I’ve always liked air travel, ever since I was a little kid and we’d fly across the country to see my grandparents. Not everything was perfect back then. Luggage would get misplaced (still does today, but now you get to pay extra for that experience) and then (as now) you could almost always count on running into air pockets on a pretty consistent basis. You’d be flying along smoothly with everything outside looking fine and then … thwop … your stomach would be up in your throat (or worse).
“Air pockets” have happened consistently through stock market history but have been rare in the past five years. Folks have forgotten that losing periods are normal – almost as common as times when the market goes up. Instead, everybody believes in the tooth fairy – the stock market can’t lose money because the Fed will always come and save the day.
At least, that was the case … until the end of August.
This Is What an Air Pocket Feels Like
In a matter of a few trading days, a year’s worth of gains were wiped out … and here we are several weeks later with little to no recovery of those losses. Maybe the Fed will save the day tomorrow and the market will rally all the way back up the cliff.
Then again, maybe it won’t.
One of the truths of investment management is that the stock market goes up on an escalator and down on an elevator. Sometimes it doesn’t even wait for the elevator to arrive, it just jumps down the shaft (word chosen carefully) and eventually hits the bottom.
What Choices Will You Make?
So … air pockets DO happen. Maybe this one was a surprise for you, maybe it wasn’t. I wasn’t surprised.
The more important question is, how are you going to behave when we run into the next air pocket? Are you going to freak out and sell away (like millions of investors did that Monday morning) or are you going to buy stocks “on sale” instead? How do you know when the sale price is the best price and not the teaser discount before it goes on the clearance rack at 50% off?
I’m amazed by how few investors even think about such things. Even investment management professionals miss this.
What’s Your Policy?
Investing done right (the Wealth Health Way and the way the best investors in history have approached it) means leaving your emotions at the door and having rules about how the portfolio will be managed through all possible scenarios. If the market goes up, the manager will do one thing. If it goes down a little, something different may be done. If we hit an air pocket, there is a pre-defined process for managing that, too.

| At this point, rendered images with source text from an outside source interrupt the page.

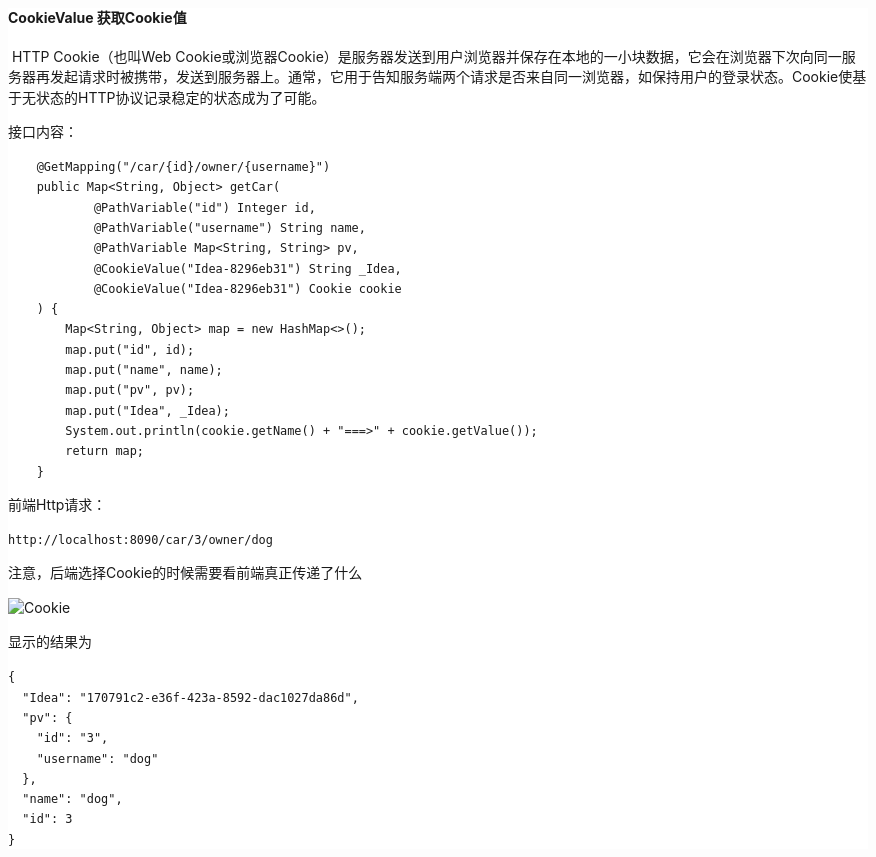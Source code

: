 





#### CookieValue 获取Cookie值

​		HTTP Cookie（也叫Web Cookie或浏览器Cookie）是服务器发送到用户浏览器并保存在本地的一小块数据，它会在浏览器下次向同一服务器再发起请求时被携带，发送到服务器上。通常，它用于告知服务端两个请求是否来自同一浏览器，如保持用户的登录状态。Cookie使基于无状态的HTTP协议记录稳定的状态成为了可能。

接口内容：

```
    @GetMapping("/car/{id}/owner/{username}")
    public Map<String, Object> getCar(
            @PathVariable("id") Integer id,
            @PathVariable("username") String name,
            @PathVariable Map<String, String> pv,
            @CookieValue("Idea-8296eb31") String _Idea,
            @CookieValue("Idea-8296eb31") Cookie cookie
    ) {
        Map<String, Object> map = new HashMap<>();
        map.put("id", id);
        map.put("name", name);
        map.put("pv", pv);
        map.put("Idea", _Idea);
        System.out.println(cookie.getName() + "===>" + cookie.getValue());
        return map;
    }
```

前端Http请求：

```
http://localhost:8090/car/3/owner/dog
```

注意，后端选择Cookie的时候需要看前端真正传递了什么

![Cookie](C:\Users\Administrator\Desktop\SpringBoot材料\img\Cookie.png)

显示的结果为

```
{
  "Idea": "170791c2-e36f-423a-8592-dac1027da86d",
  "pv": {
    "id": "3",
    "username": "dog"
  },
  "name": "dog",
  "id": 3
}
```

Investing done the retail way (and promoted by the financial pornography outlets) means buying a stock or index because it looks good and some researcher somewhere (who may or may not have been incentivised to come up with his/her opinion) said it was a good idea. The purchase is made with the hope that the price will go up like it’s supposed to. If things don’t work out … well … that won’t happen. The Fed has our back, right?
Check Your Bags (and Assumptions)
When it comes to good investor habits, there is never a bad time to check your assumptions and work through what might possibly happen.

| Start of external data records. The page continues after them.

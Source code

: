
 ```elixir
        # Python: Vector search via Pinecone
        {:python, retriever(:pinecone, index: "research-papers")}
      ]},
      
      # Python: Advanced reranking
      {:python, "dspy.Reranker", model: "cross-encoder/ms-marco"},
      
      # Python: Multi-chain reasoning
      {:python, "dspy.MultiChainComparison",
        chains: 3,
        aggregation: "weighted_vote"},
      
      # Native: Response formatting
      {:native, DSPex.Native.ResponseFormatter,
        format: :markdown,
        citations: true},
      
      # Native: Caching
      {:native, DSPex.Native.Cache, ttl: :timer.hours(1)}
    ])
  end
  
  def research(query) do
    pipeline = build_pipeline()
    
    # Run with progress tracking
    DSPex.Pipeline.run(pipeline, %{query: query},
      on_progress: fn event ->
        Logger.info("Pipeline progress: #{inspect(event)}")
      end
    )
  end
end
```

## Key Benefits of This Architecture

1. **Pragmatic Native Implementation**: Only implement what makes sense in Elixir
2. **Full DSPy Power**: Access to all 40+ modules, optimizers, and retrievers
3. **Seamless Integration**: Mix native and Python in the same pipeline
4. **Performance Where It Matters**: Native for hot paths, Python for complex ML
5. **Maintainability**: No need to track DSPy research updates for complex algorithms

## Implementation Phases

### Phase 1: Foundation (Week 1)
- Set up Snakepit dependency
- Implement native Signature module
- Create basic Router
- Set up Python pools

Can the Fed really keep the stock market going up forever? Or is it more like John Hussman suggests that Quantitative Easing and Fed Policy the past 20 years may prove to be the most reckless in the heavily tarnished 100+ year history of our central bank? Does the fact that the Fed was actually easing rates (not tightening) into each of the two previous major market corrections change your opinion?
I manage millions of dollars of other people’s money. I have my own rules-based approach and I’m ready for most everything but I still spend countless hours each week trying to figure out how my system can “break.” What am I missing? What assumptions am I making? Are they still valid?
Fasten Your Seatbelts
If you choose to manage your own investments, you should be thinking about these things, too. If you pay a professional (me or someone else), it would be in your best interests if they were constantly going through their assumptions, what could go wrong and how they would manage that.
At the beginning of every flight, the first thing the pilot does is check over all the equipment. Then she settles in and fastens the seatbelt and tells everyone else on board to buckle up.
It might happen this week … or next … or next month … or maybe not again until next year, but understand there’s no reason to believe that this time is really different. There will be more air pockets.
It wouldn’t be such a bad idea to think through how you’ll navigate the next one.